User:Tpt/WikibaseMediaInfo RDF Dump Format

From MediaWiki.org
Jump to navigation Jump to search

This is an experiment on how to represent MediaInfo Wikibase entities in RDF.

It is an extension of the Wikibase RDF model. It proposes to reuse schema.org vocabulary as much as possible. Schema.org is already intensively used in Wikibase RDF representation and provides an important set of properties and type for media contents. This proposal also aims at being consistent with the Wikibase Lexeme RDF model.

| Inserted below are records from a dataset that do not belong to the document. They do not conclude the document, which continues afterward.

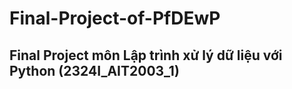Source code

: # Final-Project-of-PfDEwP
## Final Project môn Lập trình xử lý dữ liệu với Python  (2324I_AIT2003_1)

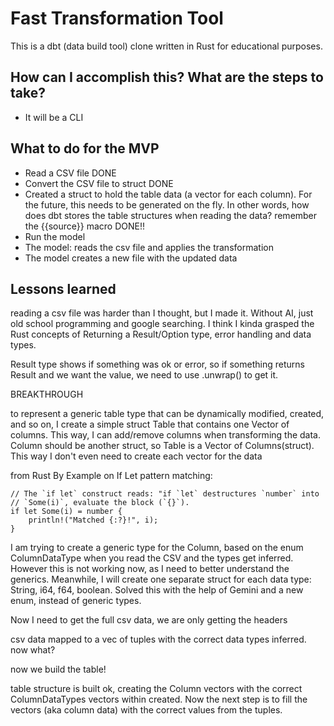 # Fast Transformation Tool

This is a dbt (data build tool) clone written in Rust for educational purposes.

## How can I accomplish this? What are the steps to take?

- It will be a CLI

## What to do for the MVP

- Read a CSV file DONE
- Convert the CSV file to struct DONE
- Created a struct to hold the table data (a vector for each column). For the future, this needs to be generated on the fly. In other words, how does dbt stores the table structures when reading the data? remember the {{source}} macro DONE!!
- Run the model
- The model: reads the csv file and applies the transformation
- The model creates a new file with the updated data

## Lessons learned

reading a csv file was harder than I thought, but I made it. Without AI, just old school programming and google searching. I think I kinda grasped the Rust concepts
of Returning a Result/Option type, error handling and data types.

Result type shows if something was ok or error, so if something returns Result and we want the value, we need to use .unwrap() to get it.

BREAKTHROUGH

to represent a generic table type that can be dynamically modified, created, and so on, I create a simple struct Table that contains one Vector of columns. This way, I can add/remove columns when transforming the data. Column should be another struct, so Table is a Vector of Columns(struct). This way I don't even need to create each vector for the data

from Rust By Example on If Let pattern matching:

    // The `if let` construct reads: "if `let` destructures `number` into
    // `Some(i)`, evaluate the block (`{}`).
    if let Some(i) = number {
        println!("Matched {:?}!", i);
    }

I am trying to create a generic type for the Column, based on the enum ColumnDataType when you read the CSV and the types get inferred. However this is not working now, as I need to better understand the generics. Meanwhile, I will create one separate struct for each data type: String, i64, f64, boolean. Solved this with the help of Gemini and a new enum, instead of generic types.

Now I need to get the full csv data, we are only getting the headers

csv data mapped to a vec of tuples with the correct data types inferred. now what?

now we build the table!

table structure is built ok, creating the Column vectors with the correct ColumnDataTypes vectors within created. Now the next step is to fill the vectors (aka column data) with the correct values from the tuples.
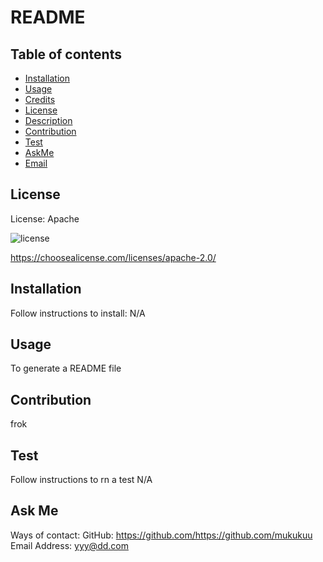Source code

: # README

## Table of contents

* [Installation](#installation)
* [Usage](#usage)
* [Credits](#credits)
* [License](#license)
* [Description](#Description)
* [Contribution](#Contribution)
* [Test](#Test)
* [AskMe](#AskMe)
* [Email](#Email)

## License

License: Apache 

![license](https://img.shields.io/badge/license-Apache-blue)

https://choosealicense.com/licenses/apache-2.0/

## Installation

Follow instructions to install:
N/A

## Usage
To generate a README file

## Contribution
frok

## Test
Follow instructions to rn a test
N/A

## Ask Me
Ways of contact:
GitHub: https://github.com/https://github.com/mukukuu
Email Address: yyy@dd.com
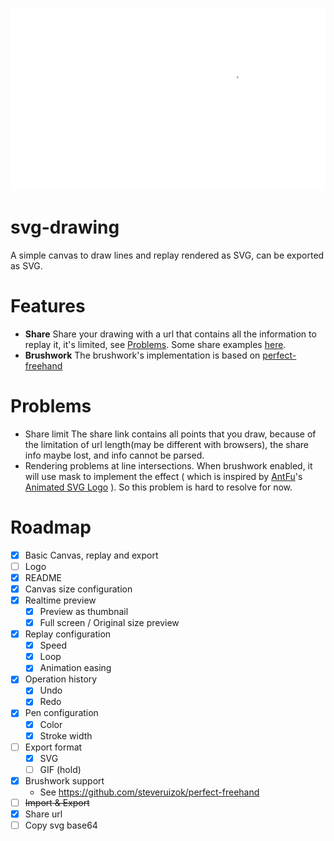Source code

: <p align="center">
  <picture>
    <source media="(prefers-color-scheme: dark)" srcset="./public/demos/svg-drawing-dark.svg">
    <img src="./public/demos/svg-drawing.svg">
  </picture>
</p>

# svg-drawing

A simple canvas to draw lines and replay rendered as SVG, can be exported as SVG.

# Features

- **Share**
  Share your drawing with a url that contains all the information to replay it, it's limited, see [Problems](#problems). Some share examples [here](./SHARE.md).
- **Brushwork**
  The brushwork's implementation is based on [perfect-freehand](https://github.com/steveruizok/perfect-freehand)

# Problems

- Share limit
  The share link contains all points that you draw, because of the limitation of url length(may be different with browsers), the share info maybe lost, and info cannot be parsed.
- Rendering problems at line intersections.
  When brushwork enabled, it will use mask to implement the effect ( which is inspired by [AntFu](https://github.com/antfu)'s [Animated SVG Logo](https://antfu.me/posts/animated-svg-logo) ). So this problem is hard to resolve for now.

# Roadmap

- [x] Basic Canvas, replay and export
- [ ] Logo
- [x] README
- [x] Canvas size configuration
- [x] Realtime preview
  - [x] Preview as thumbnail
  - [x] Full screen / Original size preview
- [x] Replay configuration
  - [x] Speed
  - [x] Loop
  - [x] Animation easing
- [x] Operation history
  - [x] Undo
  - [x] Redo
- [x] Pen configuration
  - [x] Color
  - [x] Stroke width
- [ ] Export format
  - [x] SVG
  - [ ] GIF (hold)
- [x] Brushwork support
  - See https://github.com/steveruizok/perfect-freehand
- [ ] <span style="text-decoration: line-through">Import & Export</span>
- [x] Share url
- [ ] Copy svg base64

Basic representation[edit]

This section proposes a "basic" representation of the MediaInfo entities, aiming at providing a full mapping of the entity data but without information derived from other sources (MediaWiki file metadata...).

Example:

wd:M222222 a wikibase:MediaInfo , schema:MediaObject ;
     # caption
     schema:caption "a boat"@en ;
     rdfs:label "a boat"@en ;

     # statements
     wdt:P2 wd:Q3 ;
     wdt:P7 "value1" , "value2" ;
     p:P2 wds:Q3-4cc1f2d1-490e-c9c7-4560-46c3cce05bb7 ;
     p:P7 wds:Q3-24bf3704-4c5d-083a-9b59-1881f82b6b37 ,
          wds:Q3-45abf5ca-4ebf-eb52-ca26-811152eb067c .

Comments:

Classes
The media info concept of Wikibase aligns well with schema:MediaObject. Having a class wikibase:MediaInfo would be convenient for consistency with the other entity types wikibase:Item, wikibase:Lexeme... It would be meaningful to have wikibase:MediaInfo rdf:subClassOf schema:MediaObjet in the ontology definition.
Caption
The closest schema.org relation is schema:caption that has the advantage of having the same name as the Wikibase feature and being specific to media content. It would allow to write SPARQL queries looking for media file based on their caption without bothering of filtering out e.g. Wikidata items. It is also interesting to add rdfs:label to the RDF output (but probably not the the query service) for interoperability, similarly to what have been done for lexemes.
Statements
For consistency and simplicity we could use the same schema as the other entity types.

Extended representation[edit]

This section proposes to extend the basic representation with other metadata already stored in the MediaWiki database to enable more SPARQL queries. Some of the properties proposed here only apply to some file types and should not appear on the other files.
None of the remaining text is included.